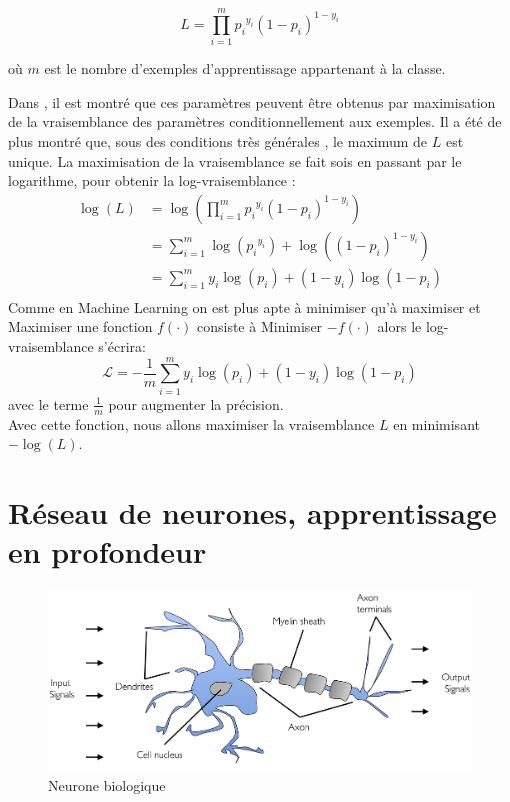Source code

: 	\begin{equation}\label{eq:likelyhood}
		L = \prod_{i=1}^{m} {p_i}^{y_i} (1-p_i)^{1-y_i}
	\end{equation}
	
	où $m$ est le nombre d'exemples d'apprentissage appartenant à la classe.
	
	Dans \cite{antoine2018apprentissage}, il est montré que ces paramètres peuvent être obtenus par maximisation de la vraisemblance des paramètres conditionnellement aux exemples. Il a été de plus montré que, sous des conditions très générales \cite{sarkar2017practical}, le maximum de $L$ est unique.
	La maximisation de la vraisemblance se fait sois en passant par le logarithme, pour obtenir la log-vraisemblance :
	\begin{equation}
		\begin{split}
			\log(L)  & = \log(\prod_{i=1}^{m} {p_i}^{y_i} (1-p_i)^{1-y_i}) \\
			& =\sum_{i=1}^{m} \log( {p_i}^{y_i}) +\log((1-p_i)^{1-y_i})\\
			& =\sum_{i=1}^{m} {y_i}\log( {p_i}) +{(1-y_i)}\log(1-p_i)\\
		\end{split}
	\end{equation}
	Comme en Machine Learning on est plus apte à minimiser qu'à maximiser et Maximiser une fonction $f(\cdot)$ consiste à Minimiser $-f(\cdot)$ alors le log-vraisemblance s'écrira: 
	\begin{equation}\label{eq:log-likelyhood}
		\mathcal{L} = -\frac{1}{m}\sum_{i=1}^{m} {y_i}\log( {p_i}) +{(1-y_i)}\log(1-p_i)
	\end{equation}
	avec le terme $\frac{1}{m}$ pour augmenter la précision.\\
	Avec cette fonction, nous allons maximiser la vraisemblance $L$ en minimisant $-\log(L)$.	
		
	
	
\section{Réseau de neurones, apprentissage en profondeur}
	\begin{figure}[hth]%
		\centering
		\includegraphics[width=\textwidth]{images/neuron.png}
		\caption{Neurone biologique \cite{ml2008python}}
		\label{fig:bio_neuron}
	\end{figure}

▸ **INSTRUCTIONS FOR THE TASK**
When you restate the listing above, give each line word for word but leave out every image.

▸ **FINISHED EXERCISE**
Source code

: 	\begin{equation}\label{eq:likelyhood}
		L = \prod_{i=1}^{m} {p_i}^{y_i} (1-p_i)^{1-y_i}
	\end{equation}
	
	où $m$ est le nombre d'exemples d'apprentissage appartenant à la classe.
	
	Dans \cite{antoine2018apprentissage}, il est montré que ces paramètres peuvent être obtenus par maximisation de la vraisemblance des paramètres conditionnellement aux exemples. Il a été de plus montré que, sous des conditions très générales \cite{sarkar2017practical}, le maximum de $L$ est unique.
	La maximisation de la vraisemblance se fait sois en passant par le logarithme, pour obtenir la log-vraisemblance :
	\begin{equation}
		\begin{split}
			\log(L)  & = \log(\prod_{i=1}^{m} {p_i}^{y_i} (1-p_i)^{1-y_i}) \\
			& =\sum_{i=1}^{m} \log( {p_i}^{y_i}) +\log((1-p_i)^{1-y_i})\\
			& =\sum_{i=1}^{m} {y_i}\log( {p_i}) +{(1-y_i)}\log(1-p_i)\\
		\end{split}
	\end{equation}
	Comme en Machine Learning on est plus apte à minimiser qu'à maximiser et Maximiser une fonction $f(\cdot)$ consiste à Minimiser $-f(\cdot)$ alors le log-vraisemblance s'écrira: 
	\begin{equation}\label{eq:log-likelyhood}
		\mathcal{L} = -\frac{1}{m}\sum_{i=1}^{m} {y_i}\log( {p_i}) +{(1-y_i)}\log(1-p_i)
	\end{equation}
	avec le terme $\frac{1}{m}$ pour augmenter la précision.\\
	Avec cette fonction, nous allons maximiser la vraisemblance $L$ en minimisant $-\log(L)$.	
		
	
	
\section{Réseau de neurones, apprentissage en profondeur}
	\begin{figure}[hth]%
		\centering
		\includegraphics[width=\textwidth]{images/neuron.png}
		\caption{Neurone biologique \cite{ml2008python}}
		\label{fig:bio_neuron}
	\end{figure}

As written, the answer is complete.